Author: wpadmin

  • Common Frequently Used Financial Terminology: Explanations & Practical Applications

    Preface

    Financial terms widely appear in scenarios including personal wealth management, stock and fund investment, cross-border trade, bank lending, and financial news. Although many professional terms seem obscure, they are closely linked to ordinary people’s income, savings, asset planning and corporate operation. This article categorizes the most globally universal financial terms by usage scenarios, paired with plain-language explanations and real-life or commercial application cases, helping overseas readers, small and micro business practitioners and new investors quickly grasp relevant knowledge. Written from a neutral popular science perspective, this guide mainly focuses on the functions and practical uses of financial instruments.

    Table of Contents (Six Sections Covering Scenarios from Personal Finance to Cross-border Business)

    Section 1: Basic Personal Finance (Most Commonly Used in Daily Life)

    Liquidity

    Plain explanation: The ability to convert assets into cash rapidly without suffering substantial losses.
    Application scenarios: Current deposits feature high liquidity and can be withdrawn at any time; real estate and large-denomination time deposits have low liquidity and require a long period to be converted into cash.

    Annualized Rate of Return

    Plain explanation: Converting returns generated over a certain investment period into an annual percentage to compare the profitability of different financial products horizontally.
    Application scenarios: If a 3-month financial product yields a 2% return, its annualized rate of return can be calculated for comparison with the interest rate of one-year time deposits.

    Compound Interest

    Plain explanation: Also known as interest upon interest. Interest generated by the principal keeps earning new interest in the next interest calculation cycle.
    Application scenarios: Long-term regular fund investment and bank compound-interest deposits deliver increasingly remarkable asset appreciation benefits as the investment period extends.

    Equal Principal and Interest / Equal Principal Repayment

    Plain explanation: Two mainstream repayment methods for mortgage loans.
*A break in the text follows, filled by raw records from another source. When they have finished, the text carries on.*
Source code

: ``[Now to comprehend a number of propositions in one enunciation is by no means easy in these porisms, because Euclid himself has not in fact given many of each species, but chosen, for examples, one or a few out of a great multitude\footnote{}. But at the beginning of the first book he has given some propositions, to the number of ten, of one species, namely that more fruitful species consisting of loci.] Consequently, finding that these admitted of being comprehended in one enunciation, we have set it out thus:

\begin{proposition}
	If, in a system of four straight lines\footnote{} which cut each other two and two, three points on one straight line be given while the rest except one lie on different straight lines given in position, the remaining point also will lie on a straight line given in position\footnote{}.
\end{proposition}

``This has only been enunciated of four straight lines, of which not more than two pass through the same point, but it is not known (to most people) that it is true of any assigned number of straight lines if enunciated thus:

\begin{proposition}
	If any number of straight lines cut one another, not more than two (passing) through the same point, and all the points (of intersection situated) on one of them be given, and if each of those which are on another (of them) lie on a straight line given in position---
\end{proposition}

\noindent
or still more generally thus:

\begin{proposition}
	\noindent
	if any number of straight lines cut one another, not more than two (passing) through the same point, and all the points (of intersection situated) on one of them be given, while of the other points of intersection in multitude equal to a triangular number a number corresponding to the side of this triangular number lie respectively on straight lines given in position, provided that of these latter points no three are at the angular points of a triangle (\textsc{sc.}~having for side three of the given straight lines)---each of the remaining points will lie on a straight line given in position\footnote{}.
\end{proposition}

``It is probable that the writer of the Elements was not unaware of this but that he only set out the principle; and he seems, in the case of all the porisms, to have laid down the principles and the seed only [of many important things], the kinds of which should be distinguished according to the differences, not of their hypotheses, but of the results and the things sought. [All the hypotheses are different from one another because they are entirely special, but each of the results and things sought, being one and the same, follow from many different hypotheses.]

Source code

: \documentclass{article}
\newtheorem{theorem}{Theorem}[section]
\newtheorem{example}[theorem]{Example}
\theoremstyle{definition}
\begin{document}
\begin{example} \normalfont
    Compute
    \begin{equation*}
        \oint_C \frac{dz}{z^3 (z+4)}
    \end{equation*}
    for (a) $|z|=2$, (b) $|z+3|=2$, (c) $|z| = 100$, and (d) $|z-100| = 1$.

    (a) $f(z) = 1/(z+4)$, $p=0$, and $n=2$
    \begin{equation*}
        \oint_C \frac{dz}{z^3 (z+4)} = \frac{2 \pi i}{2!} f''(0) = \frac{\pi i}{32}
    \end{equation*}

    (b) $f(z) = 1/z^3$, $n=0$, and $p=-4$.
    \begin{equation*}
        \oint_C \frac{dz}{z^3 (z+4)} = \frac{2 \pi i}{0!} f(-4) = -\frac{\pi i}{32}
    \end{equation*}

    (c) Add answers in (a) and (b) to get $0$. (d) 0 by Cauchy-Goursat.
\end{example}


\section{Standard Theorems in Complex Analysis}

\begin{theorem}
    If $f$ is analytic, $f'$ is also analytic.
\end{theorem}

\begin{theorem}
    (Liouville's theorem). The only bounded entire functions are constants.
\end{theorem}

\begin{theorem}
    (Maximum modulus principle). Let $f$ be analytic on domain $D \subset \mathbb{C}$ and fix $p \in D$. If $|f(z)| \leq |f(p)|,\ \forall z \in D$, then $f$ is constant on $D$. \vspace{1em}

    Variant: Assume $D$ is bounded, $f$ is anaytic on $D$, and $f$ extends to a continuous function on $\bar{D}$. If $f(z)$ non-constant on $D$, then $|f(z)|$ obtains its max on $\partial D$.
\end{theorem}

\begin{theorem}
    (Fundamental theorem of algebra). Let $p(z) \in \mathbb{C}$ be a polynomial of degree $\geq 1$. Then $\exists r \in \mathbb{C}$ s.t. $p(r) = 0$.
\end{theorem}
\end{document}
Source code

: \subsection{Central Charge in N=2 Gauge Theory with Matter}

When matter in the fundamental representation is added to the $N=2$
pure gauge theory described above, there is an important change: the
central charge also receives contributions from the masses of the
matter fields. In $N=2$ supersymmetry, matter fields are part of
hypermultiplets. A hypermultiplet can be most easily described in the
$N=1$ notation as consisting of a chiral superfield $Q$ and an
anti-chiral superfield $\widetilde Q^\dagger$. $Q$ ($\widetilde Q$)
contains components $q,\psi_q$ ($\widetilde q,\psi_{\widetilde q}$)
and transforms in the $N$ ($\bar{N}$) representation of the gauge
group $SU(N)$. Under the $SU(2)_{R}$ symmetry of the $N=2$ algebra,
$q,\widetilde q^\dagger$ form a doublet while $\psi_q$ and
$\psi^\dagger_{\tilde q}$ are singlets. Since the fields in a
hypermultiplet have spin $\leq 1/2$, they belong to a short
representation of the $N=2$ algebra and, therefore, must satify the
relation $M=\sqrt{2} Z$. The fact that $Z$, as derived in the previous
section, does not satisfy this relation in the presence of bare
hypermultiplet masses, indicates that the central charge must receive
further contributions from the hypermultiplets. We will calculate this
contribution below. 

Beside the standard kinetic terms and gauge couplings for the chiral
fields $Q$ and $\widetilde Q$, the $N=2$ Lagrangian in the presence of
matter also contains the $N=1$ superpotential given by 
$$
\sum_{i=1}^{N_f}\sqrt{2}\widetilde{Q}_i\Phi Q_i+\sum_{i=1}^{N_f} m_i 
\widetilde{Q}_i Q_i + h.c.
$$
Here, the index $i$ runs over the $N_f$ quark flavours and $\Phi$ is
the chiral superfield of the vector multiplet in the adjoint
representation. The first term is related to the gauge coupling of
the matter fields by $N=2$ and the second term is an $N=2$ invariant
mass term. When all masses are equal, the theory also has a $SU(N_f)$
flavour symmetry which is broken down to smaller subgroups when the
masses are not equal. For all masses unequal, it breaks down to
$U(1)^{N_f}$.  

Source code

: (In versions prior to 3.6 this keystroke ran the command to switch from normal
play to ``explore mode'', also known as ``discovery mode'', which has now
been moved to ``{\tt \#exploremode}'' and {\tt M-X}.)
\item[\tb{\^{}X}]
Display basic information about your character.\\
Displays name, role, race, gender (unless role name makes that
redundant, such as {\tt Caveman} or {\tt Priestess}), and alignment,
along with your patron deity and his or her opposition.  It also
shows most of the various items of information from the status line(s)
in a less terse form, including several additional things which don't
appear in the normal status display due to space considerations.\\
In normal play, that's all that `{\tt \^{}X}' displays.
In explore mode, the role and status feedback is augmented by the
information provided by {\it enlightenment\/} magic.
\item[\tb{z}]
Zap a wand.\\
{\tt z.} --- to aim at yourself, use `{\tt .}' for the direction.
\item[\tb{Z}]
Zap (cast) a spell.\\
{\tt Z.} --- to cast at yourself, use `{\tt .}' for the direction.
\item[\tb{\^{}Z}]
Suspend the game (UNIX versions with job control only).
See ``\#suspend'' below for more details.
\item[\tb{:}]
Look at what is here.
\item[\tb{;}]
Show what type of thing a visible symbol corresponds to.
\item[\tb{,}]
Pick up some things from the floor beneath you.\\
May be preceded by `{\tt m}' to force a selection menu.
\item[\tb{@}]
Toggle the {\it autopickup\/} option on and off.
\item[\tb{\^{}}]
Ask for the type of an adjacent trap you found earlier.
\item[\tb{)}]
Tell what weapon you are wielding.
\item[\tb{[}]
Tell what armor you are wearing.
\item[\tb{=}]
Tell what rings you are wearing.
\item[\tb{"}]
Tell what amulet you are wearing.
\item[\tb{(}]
The monthly repayment amount remains fixed under the equal principal and interest method; the equal principal method requires fixed monthly principal repayment with gradually decreasing interest, leading to higher repayment pressure in the early stage.
    Application scenarios: These two repayment modes are widely adopted for housing loans, consumer installment plans and business loans.

    Personal Credit Report

    Plain explanation: A credit record compiled by financial institutions to document individuals’ borrowing, repayment and credit card performance, serving as the core reference for banks to approve loan applications.
    Application scenarios: Excessive overdue credit records may result in rejected applications for housing loans or car loans.
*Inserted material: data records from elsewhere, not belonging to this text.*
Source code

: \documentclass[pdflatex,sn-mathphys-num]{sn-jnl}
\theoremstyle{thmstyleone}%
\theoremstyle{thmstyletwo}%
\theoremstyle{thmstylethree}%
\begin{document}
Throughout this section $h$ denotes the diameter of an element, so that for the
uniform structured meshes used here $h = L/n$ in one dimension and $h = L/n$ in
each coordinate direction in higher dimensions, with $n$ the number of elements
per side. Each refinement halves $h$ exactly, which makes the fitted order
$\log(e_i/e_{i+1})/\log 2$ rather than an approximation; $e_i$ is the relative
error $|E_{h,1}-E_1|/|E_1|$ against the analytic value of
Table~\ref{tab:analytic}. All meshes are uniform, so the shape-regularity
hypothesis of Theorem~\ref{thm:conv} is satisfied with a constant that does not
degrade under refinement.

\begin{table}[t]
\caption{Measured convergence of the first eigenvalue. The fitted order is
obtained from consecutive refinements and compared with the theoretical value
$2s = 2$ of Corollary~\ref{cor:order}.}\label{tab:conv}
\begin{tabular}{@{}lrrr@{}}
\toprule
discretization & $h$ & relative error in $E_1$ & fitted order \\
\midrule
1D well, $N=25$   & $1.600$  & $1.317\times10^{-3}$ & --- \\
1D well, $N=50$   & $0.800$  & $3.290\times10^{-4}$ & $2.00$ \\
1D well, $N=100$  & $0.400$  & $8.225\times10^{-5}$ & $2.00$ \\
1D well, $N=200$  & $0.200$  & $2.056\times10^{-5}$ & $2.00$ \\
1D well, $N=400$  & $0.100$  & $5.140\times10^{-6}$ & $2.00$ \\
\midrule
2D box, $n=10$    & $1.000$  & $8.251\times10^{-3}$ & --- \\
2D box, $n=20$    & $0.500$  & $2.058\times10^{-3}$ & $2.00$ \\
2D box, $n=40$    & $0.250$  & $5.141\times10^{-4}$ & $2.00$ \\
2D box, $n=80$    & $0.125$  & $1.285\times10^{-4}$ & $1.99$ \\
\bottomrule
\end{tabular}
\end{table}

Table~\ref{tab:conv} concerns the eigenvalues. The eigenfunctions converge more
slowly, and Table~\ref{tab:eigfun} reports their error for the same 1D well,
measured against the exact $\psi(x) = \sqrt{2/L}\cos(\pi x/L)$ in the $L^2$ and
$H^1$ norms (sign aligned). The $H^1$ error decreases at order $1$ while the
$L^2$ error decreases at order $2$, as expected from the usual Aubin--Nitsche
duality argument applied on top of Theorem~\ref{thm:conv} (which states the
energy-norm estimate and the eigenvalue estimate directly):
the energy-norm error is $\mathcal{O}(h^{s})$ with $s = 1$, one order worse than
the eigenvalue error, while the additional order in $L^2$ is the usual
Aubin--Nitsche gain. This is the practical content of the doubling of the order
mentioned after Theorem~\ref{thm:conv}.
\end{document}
    Section 2: Investment & Wealth Management (High-frequency Terms for Funds, Stocks, Bonds and Asset Allocation)

    Asset Allocation (Diversified Investment)

    Plain explanation: Avoid putting all capital into a single product. Split funds across various asset types such as deposits, funds, bonds and gold to reduce overall investment loss risks.
    Application scenarios: An individual allocates 60% of capital to stable bond funds, 30% to index funds and keeps 10% in current cash to hedge against losses caused by declines in a single market.
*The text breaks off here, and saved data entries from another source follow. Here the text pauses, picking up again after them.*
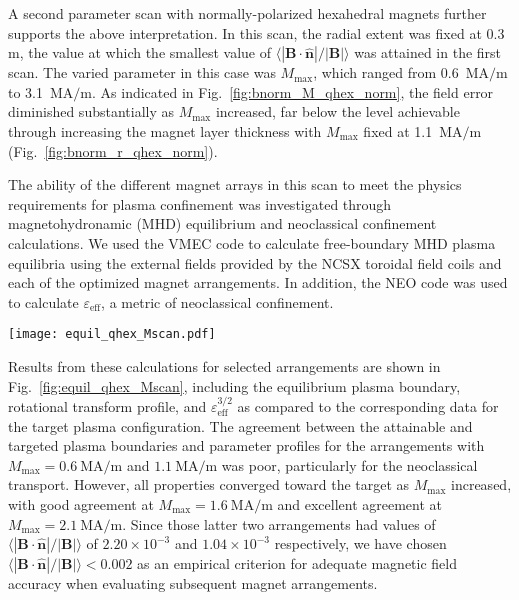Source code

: \documentclass[11pt,onecolumn]{article}
\newcommand{\relbnorm}{\langle|\mathbf{B}\cdot\hat{\mathbf{n}}|
                       /|\mathbf{B}|\rangle}
\begin{document}
A second parameter scan with normally-polarized hexahedral magnets further
supports the above interpretation. In this scan, the radial extent was fixed
at 0.3 m, the value at which the smallest value of 
$\relbnorm$ was attained in the first scan.
The varied parameter in this case was $M_\text{max}$, which ranged from
0.6~$\text{MA}/\text{m}$ to 3.1~$\text{MA}/\text{m}$.
As indicated in Fig.~\ref{fig:bnorm_M_qhex_norm}, the field error diminished
substantially as $M_\text{max}$ increased, far below the level achievable
through increasing the magnet layer thickness with $M_\text{max}$ fixed
at 1.1~$\text{MA}/\text{m}$ (Fig.~\ref{fig:bnorm_r_qhex_norm}).

The ability of the different magnet arrays in this scan to meet the 
physics requirements for plasma confinement was investigated through
magnetohydronamic (MHD) equilibrium and neoclassical confinement calculations.
We used the VMEC code \cite{hirshman1983a,hirshman1986a} to calculate 
free-boundary MHD plasma equilibria using the external fields provided by the 
NCSX toroidal
field coils and each of the optimized magnet arrangements. In addition,
the NEO code \cite{nemov1999a} was used to calculate $\varepsilon_\text{eff}$,
a metric of neoclassical confinement. 

\begin{figure*}
    \begin{center}
    \texttt{[image: equil\_qhex\_Mscan.pdf]}
    \caption{Results of MHD equilibrium and neoclassical transport calculations
             for plasmas confined by an arrangement of hexahedral magnets with
             differing values of $M_\text{max}$.
             (a) Plasma boundary at toroidal angle $\phi=0^\circ$;
             (b) Plasma boundary at toroidal angle $\phi=60^\circ$;
             (c) Profile of rotational transform;
             (d) Profile of $\varepsilon_\text{eff}^{3/2}$.}
    \label{fig:equil_qhex_Mscan}
    \end{center}
\end{figure*}

Results from these calculations for selected arrangements are shown in
Fig.~\ref{fig:equil_qhex_Mscan}, including the equilibrium plasma boundary,
rotational transform profile, and $\varepsilon_\text{eff}^{3/2}$ as compared
to the corresponding data for the target plasma configuration. The agreement
between the attainable and targeted plasma boundaries and parameter profiles 
for the arrangements with $M_\text{max}=0.6~\text{MA}/\text{m}$ and 
$1.1~\text{MA}/\text{m}$ was poor, particularly for the neoclassical
transport. However, all properties converged toward the target as 
$M_\text{max}$ increased, with good agreement at 
$M_\text{max}=1.6~\text{MA}/\text{m}$ and excellent agreement at
$M_\text{max}=2.1~\text{MA}/\text{m}$. Since those latter two arrangements
had values of $\relbnorm$ of $2.20\times{10}^{-3}$ and $1.04\times{10}^{-3}$
respectively, we have chosen $\relbnorm<0.002$ as an empirical criterion
for adequate magnetic field accuracy when evaluating subsequent magnet
arrangements.
\end{document}
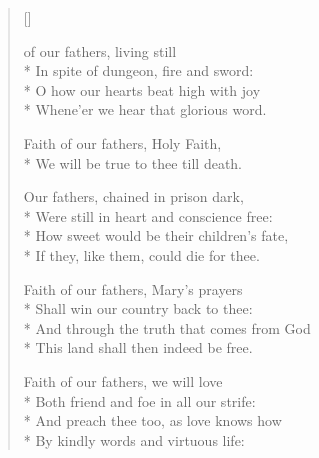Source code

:\newHymn


\begin{verse}[\versewidth]

\begin{altverse}
 of our fathers, living still\\*
In spite of dungeon, fire and sword:\\*
O how our hearts beat high with joy\\*
Whene'er we hear that glorious word.
\end{altverse}

Faith of our fathers, Holy Faith,\\*
We will be true to thee till death.

\begin{altverse}
Our fathers, chained in prison dark,\\*
Were still in heart and conscience free:\\*
How sweet would be their children's fate,\\*
If they, like them, could die for thee.
\end{altverse}
						
\begin{altverse}
Faith of our fathers, Mary's prayers\\*
Shall win our country back to thee:\\*
    And through the truth that comes from God\\*
        This land shall then indeed be free.
\end{altverse}

\begin{altverse}
Faith of our fathers, we will love\\*
        Both friend and foe in all our strife:\\*
    And preach thee too, as love knows how\\*
        By kindly words and virtuous life:
\end{altverse}

\end{verse}

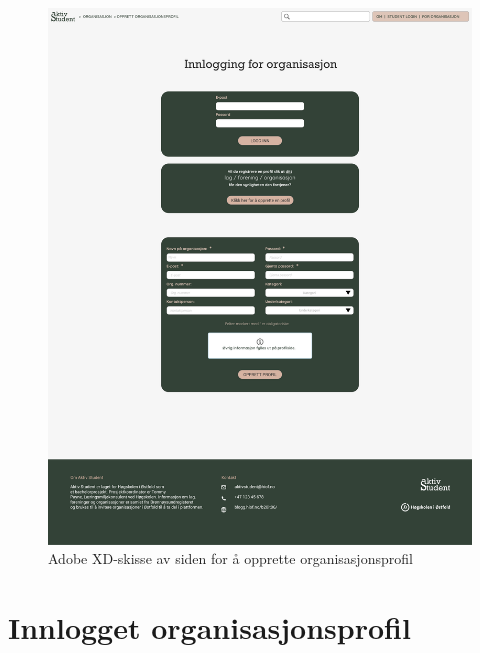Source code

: \begin{figure}[H]
\centering
\includegraphics[width=\textwidth]{Illustrasjoner/Skisser-pdf/3.0/3-16-opprett-organisasjonsprofil.pdf}
\caption{Adobe XD-skisse av siden for å opprette organisasjonsprofil}
\label{vedlegg:3-16-opprett-orgprofil}
\end{figure}

\section{Innlogget organisasjonsprofil}

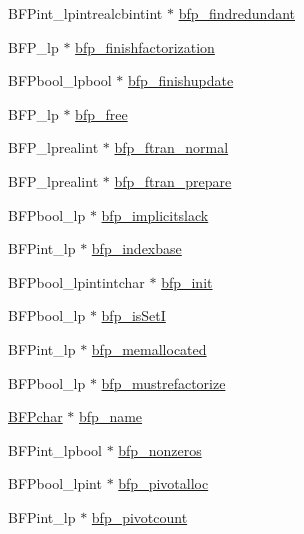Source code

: \begin{DoxyCompactItemize}
\item 
B\+F\+Pint\+\_\+lpintrealcbintint $\ast$ \hyperlink{struct__lprec_a441a52f0de64adf85837ff8381b2a559}{bfp\+\_\+findredundant}
\item 
B\+F\+P\+\_\+lp $\ast$ \hyperlink{struct__lprec_a4d9bb00bc9f1c2c671202761dece8809}{bfp\+\_\+finishfactorization}
\item 
B\+F\+Pbool\+\_\+lpbool $\ast$ \hyperlink{struct__lprec_ace0e15168f2af866c2f37b2798bb5ce8}{bfp\+\_\+finishupdate}
\item 
B\+F\+P\+\_\+lp $\ast$ \hyperlink{struct__lprec_a80bd2b682fa8881dd3f3d6f6eb867cd8}{bfp\+\_\+free}
\item 
B\+F\+P\+\_\+lprealint $\ast$ \hyperlink{struct__lprec_a19d1c22856c87867aed54f8ce6889038}{bfp\+\_\+ftran\+\_\+normal}
\item 
B\+F\+P\+\_\+lprealint $\ast$ \hyperlink{struct__lprec_a701431d50ca884de29bfe2a17af2a74e}{bfp\+\_\+ftran\+\_\+prepare}
\item 
B\+F\+Pbool\+\_\+lp $\ast$ \hyperlink{struct__lprec_ad2264c3bdf1b1d979b9f62127e0395dd}{bfp\+\_\+implicitslack}
\item 
B\+F\+Pint\+\_\+lp $\ast$ \hyperlink{struct__lprec_a152488284171832bd75cbc41e3ad9370}{bfp\+\_\+indexbase}
\item 
B\+F\+Pbool\+\_\+lpintintchar $\ast$ \hyperlink{struct__lprec_ad4a7d5ee9f827216d2bf10541c10e7ed}{bfp\+\_\+init}
\item 
B\+F\+Pbool\+\_\+lp $\ast$ \hyperlink{struct__lprec_a9e5852a153fccda3383c2288e824d609}{bfp\+\_\+is\+SetI}
\item 
B\+F\+Pint\+\_\+lp $\ast$ \hyperlink{struct__lprec_adbc0b416c7968bd2162d05043f7db89d}{bfp\+\_\+memallocated}
\item 
B\+F\+Pbool\+\_\+lp $\ast$ \hyperlink{struct__lprec_a0528f3312074d25252382efaf78e9104}{bfp\+\_\+mustrefactorize}
\item 
\hyperlink{lp__lib_8h_a9dc68af9d2fb34abd17c9e524a76b72d}{B\+F\+Pchar} $\ast$ \hyperlink{struct__lprec_acb8c9e5796b3ee06de7f6970e29c82cb}{bfp\+\_\+name}
\item 
B\+F\+Pint\+\_\+lpbool $\ast$ \hyperlink{struct__lprec_a934d4b2ea2809925a01098aeaaa32192}{bfp\+\_\+nonzeros}
\item 
B\+F\+Pbool\+\_\+lpint $\ast$ \hyperlink{struct__lprec_ab4c9db32460462255fc0adab12a2571b}{bfp\+\_\+pivotalloc}
\item 
B\+F\+Pint\+\_\+lp $\ast$ \hyperlink{struct__lprec_a4292ffe1b7e1ade04dedf97e094e2f25}{bfp\+\_\+pivotcount}
\item 

\end{DoxyCompactItemize}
    Public Funds & Private Equity Funds

    Plain explanation: Public funds raise capital openly from all individual investors with low investment thresholds and strict regulatory oversight; private equity funds are only offered to high-net-worth individuals and professional institutions with more flexible investment strategies.
    Application scenarios: Stock funds and bond funds purchased by ordinary investors via wealth management platforms all belong to public funds.

    Index Funds

    Plain explanation: Passively managed funds that track the performance of broad market or industry indices. Instead of relying on fund managers’ subjective stock selection, they mirror overall market trends with lower management fees.
    Application scenarios: CSI 300 and S&P 500 index funds are popular long-term regular investment products among global investors.

    Price-to-Earnings Ratio (P/E Ratio)

    Plain explanation: A core indicator to measure the valuation level of a stock, indicating how many years it will take to recoup the investment based on the company’s current earnings. A higher P/E ratio generally means the asset is overvalued.
    Application scenarios: Comparing the P/E ratios of two listed companies in the same industry helps judge which stock offers better investment value.

    Price-to-Book Ratio (P/B Ratio)

    Plain explanation: The ratio of a company’s share price to its net asset value per share, often used to evaluate the valuation of enterprises in capital-intensive industries.

    Treasury Bonds & Corporate Bonds

    Plain explanation: Treasury bonds are issued with sovereign credit guarantee and carry extremely low risk; corporate bonds are issued by listed companies and large enterprises, offering slightly higher yields than treasury bonds with a small risk of default.

    Profit Taking & Stop-Loss

    Plain explanation: Setting pre-determined profit targets and loss limits in advance to sell assets automatically once price thresholds are reached, avoiding holding positions out of greed or suffering massive investment losses.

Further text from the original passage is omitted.